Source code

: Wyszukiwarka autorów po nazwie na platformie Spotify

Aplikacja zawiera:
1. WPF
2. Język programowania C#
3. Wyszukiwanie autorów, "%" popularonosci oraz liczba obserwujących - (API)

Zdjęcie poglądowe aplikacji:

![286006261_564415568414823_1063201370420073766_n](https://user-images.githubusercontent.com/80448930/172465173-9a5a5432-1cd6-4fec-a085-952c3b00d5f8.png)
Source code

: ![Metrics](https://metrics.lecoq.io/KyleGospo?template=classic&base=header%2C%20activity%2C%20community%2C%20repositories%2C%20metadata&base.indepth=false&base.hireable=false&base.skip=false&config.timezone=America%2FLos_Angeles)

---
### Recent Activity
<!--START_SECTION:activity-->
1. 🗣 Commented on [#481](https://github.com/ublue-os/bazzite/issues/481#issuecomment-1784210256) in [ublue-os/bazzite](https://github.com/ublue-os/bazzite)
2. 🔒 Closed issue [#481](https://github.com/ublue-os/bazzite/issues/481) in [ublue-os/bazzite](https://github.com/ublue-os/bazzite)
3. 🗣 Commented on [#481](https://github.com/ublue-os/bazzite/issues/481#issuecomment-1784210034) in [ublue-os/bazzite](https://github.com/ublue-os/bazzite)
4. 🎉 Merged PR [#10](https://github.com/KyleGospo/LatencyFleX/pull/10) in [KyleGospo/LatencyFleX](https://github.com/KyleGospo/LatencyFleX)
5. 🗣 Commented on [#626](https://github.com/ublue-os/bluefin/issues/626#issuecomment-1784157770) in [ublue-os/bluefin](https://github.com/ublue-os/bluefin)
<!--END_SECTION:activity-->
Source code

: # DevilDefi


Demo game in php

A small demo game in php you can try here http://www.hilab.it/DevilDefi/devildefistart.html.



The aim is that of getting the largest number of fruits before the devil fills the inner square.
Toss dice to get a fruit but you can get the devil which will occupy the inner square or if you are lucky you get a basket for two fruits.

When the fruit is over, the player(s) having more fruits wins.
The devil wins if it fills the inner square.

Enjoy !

## What is being asked
Could you reproduce all of the material above, exactly as it reads?

## Completed exercise
Source code

: Wyszukiwarka autorów po nazwie na platformie Spotify

Aplikacja zawiera:
1. WPF
2. Język programowania C#
3. Wyszukiwanie autorów, "%" popularonosci oraz liczba obserwujących - (API)

Zdjęcie poglądowe aplikacji:

![286006261_564415568414823_1063201370420073766_n](https://user-images.githubusercontent.com/80448930/172465173-9a5a5432-1cd6-4fec-a085-952c3b00d5f8.png)
Source code

: ![Metrics](https://metrics.lecoq.io/KyleGospo?template=classic&base=header%2C%20activity%2C%20community%2C%20repositories%2C%20metadata&base.indepth=false&base.hireable=false&base.skip=false&config.timezone=America%2FLos_Angeles)

---
### Recent Activity
<!--START_SECTION:activity-->
1. 🗣 Commented on [#481](https://github.com/ublue-os/bazzite/issues/481#issuecomment-1784210256) in [ublue-os/bazzite](https://github.com/ublue-os/bazzite)
2. 🔒 Closed issue [#481](https://github.com/ublue-os/bazzite/issues/481) in [ublue-os/bazzite](https://github.com/ublue-os/bazzite)
3. 🗣 Commented on [#481](https://github.com/ublue-os/bazzite/issues/481#issuecomment-1784210034) in [ublue-os/bazzite](https://github.com/ublue-os/bazzite)
4. 🎉 Merged PR [#10](https://github.com/KyleGospo/LatencyFleX/pull/10) in [KyleGospo/LatencyFleX](https://github.com/KyleGospo/LatencyFleX)
5. 🗣 Commented on [#626](https://github.com/ublue-os/bluefin/issues/626#issuecomment-1784157770) in [ublue-os/bluefin](https://github.com/ublue-os/bluefin)
<!--END_SECTION:activity-->
Source code

: # DevilDefi


Demo game in php

A small demo game in php you can try here http://www.hilab.it/DevilDefi/devildefistart.html.



The aim is that of getting the largest number of fruits before the devil fills the inner square.
Toss dice to get a fruit but you can get the devil which will occupy the inner square or if you are lucky you get a basket for two fruits.

When the fruit is over, the player(s) having more fruits wins.
The devil wins if it fills the inner square.

Enjoy !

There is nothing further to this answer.